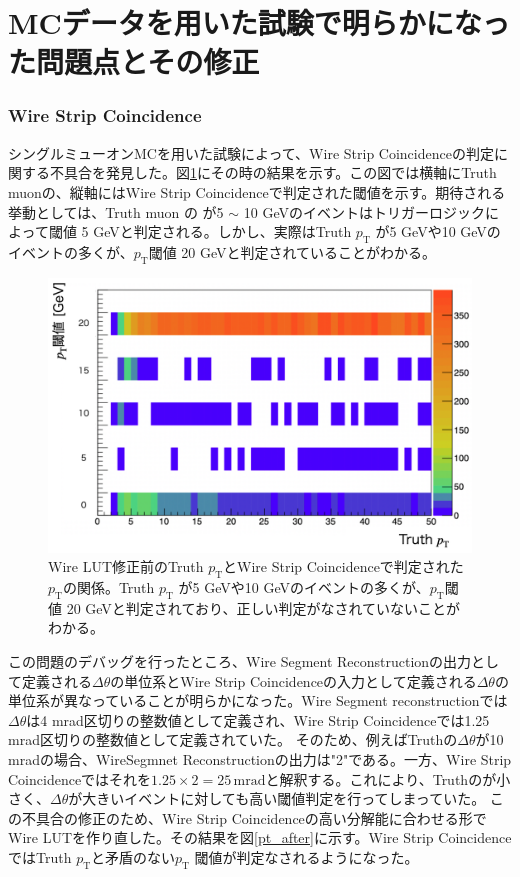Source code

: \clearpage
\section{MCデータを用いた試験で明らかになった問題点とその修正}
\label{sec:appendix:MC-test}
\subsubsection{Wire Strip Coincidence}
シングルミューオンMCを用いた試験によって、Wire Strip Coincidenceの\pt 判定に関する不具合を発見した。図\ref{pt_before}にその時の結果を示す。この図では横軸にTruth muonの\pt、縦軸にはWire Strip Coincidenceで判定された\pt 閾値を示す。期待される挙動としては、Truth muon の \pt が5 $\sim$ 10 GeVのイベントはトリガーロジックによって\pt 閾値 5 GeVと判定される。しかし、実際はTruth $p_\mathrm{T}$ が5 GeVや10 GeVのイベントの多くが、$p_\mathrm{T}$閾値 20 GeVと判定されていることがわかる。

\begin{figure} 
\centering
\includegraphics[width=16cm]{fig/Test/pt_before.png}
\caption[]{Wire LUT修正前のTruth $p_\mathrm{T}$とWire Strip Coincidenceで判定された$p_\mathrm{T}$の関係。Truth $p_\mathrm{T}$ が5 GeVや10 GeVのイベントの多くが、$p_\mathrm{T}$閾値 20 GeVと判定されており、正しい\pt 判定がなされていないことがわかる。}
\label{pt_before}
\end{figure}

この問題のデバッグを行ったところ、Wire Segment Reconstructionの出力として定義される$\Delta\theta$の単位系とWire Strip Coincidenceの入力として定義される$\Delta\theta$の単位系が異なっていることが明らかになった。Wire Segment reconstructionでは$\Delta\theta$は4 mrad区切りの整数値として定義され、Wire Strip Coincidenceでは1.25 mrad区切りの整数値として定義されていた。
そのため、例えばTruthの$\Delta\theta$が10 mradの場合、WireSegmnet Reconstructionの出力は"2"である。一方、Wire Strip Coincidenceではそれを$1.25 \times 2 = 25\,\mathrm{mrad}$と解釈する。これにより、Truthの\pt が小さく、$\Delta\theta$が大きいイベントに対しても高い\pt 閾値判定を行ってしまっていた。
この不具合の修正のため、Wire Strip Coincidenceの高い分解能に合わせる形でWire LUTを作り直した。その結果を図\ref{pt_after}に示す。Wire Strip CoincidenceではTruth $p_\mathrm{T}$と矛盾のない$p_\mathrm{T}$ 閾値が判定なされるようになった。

● ● ● ● ● ● ●

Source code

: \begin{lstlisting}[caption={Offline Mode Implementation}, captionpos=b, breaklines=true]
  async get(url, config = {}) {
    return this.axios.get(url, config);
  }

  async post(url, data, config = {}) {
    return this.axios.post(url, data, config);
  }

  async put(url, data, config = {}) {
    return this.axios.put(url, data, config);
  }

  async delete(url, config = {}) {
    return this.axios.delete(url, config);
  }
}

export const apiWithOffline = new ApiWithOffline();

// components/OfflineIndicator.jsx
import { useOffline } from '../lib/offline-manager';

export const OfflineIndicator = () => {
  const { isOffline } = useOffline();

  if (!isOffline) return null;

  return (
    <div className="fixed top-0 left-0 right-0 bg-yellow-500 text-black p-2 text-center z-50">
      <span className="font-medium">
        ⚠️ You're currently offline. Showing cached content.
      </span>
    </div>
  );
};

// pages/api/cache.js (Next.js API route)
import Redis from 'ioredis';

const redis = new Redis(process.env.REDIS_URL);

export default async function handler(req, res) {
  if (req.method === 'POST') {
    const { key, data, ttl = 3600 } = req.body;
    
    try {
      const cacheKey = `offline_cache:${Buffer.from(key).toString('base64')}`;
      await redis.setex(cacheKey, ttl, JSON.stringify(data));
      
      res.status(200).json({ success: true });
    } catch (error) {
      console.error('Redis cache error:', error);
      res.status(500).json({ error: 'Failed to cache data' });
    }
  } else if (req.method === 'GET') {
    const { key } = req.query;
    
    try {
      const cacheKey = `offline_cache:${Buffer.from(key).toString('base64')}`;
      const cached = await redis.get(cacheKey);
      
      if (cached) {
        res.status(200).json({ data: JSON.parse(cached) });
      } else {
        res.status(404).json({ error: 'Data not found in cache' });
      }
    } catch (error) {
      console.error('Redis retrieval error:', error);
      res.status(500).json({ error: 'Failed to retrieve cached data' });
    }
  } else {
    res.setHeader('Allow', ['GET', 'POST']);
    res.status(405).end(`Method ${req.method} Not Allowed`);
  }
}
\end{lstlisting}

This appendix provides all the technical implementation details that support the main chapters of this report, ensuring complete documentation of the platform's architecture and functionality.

● ● ● ● ● ● ●

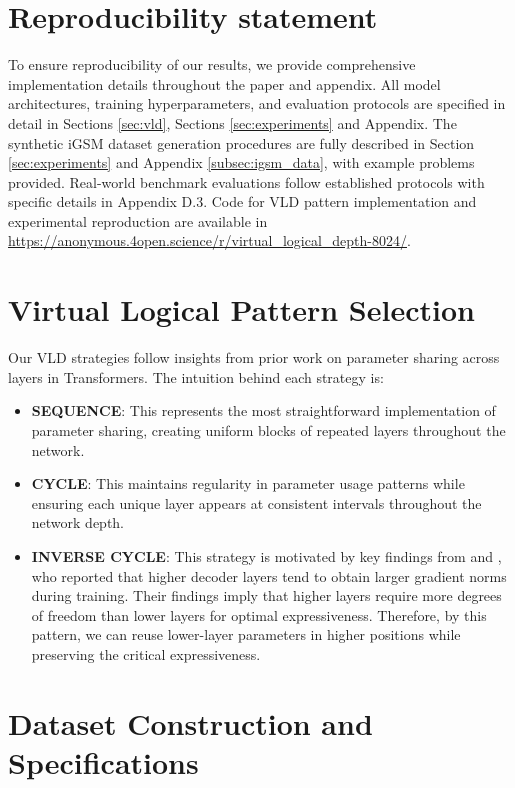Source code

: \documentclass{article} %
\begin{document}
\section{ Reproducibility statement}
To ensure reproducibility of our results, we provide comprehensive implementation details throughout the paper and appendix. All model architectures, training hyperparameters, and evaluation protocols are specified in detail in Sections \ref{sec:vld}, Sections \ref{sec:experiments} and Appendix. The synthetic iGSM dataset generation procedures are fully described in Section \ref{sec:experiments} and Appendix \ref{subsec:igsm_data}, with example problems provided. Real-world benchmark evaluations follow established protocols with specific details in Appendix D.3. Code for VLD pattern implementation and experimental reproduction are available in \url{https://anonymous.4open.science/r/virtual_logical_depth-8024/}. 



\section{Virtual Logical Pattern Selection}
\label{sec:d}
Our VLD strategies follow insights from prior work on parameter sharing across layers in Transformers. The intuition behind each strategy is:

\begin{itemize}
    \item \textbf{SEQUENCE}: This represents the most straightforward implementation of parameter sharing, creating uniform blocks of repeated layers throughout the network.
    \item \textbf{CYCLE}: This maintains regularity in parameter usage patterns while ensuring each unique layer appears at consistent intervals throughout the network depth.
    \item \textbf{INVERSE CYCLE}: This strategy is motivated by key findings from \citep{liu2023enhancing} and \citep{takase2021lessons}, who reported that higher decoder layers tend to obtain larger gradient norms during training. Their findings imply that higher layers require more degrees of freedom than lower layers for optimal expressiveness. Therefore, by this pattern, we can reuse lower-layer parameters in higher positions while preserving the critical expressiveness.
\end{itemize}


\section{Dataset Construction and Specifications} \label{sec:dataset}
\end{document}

● ● ● ● ● ● ●

## How to complete this task
Your task is to copy each line from the material above that includes the word "await".

## Solution to the problem
      await redis.setex(cacheKey, ttl, JSON.stringify(data));
      const cached = await redis.get(cacheKey);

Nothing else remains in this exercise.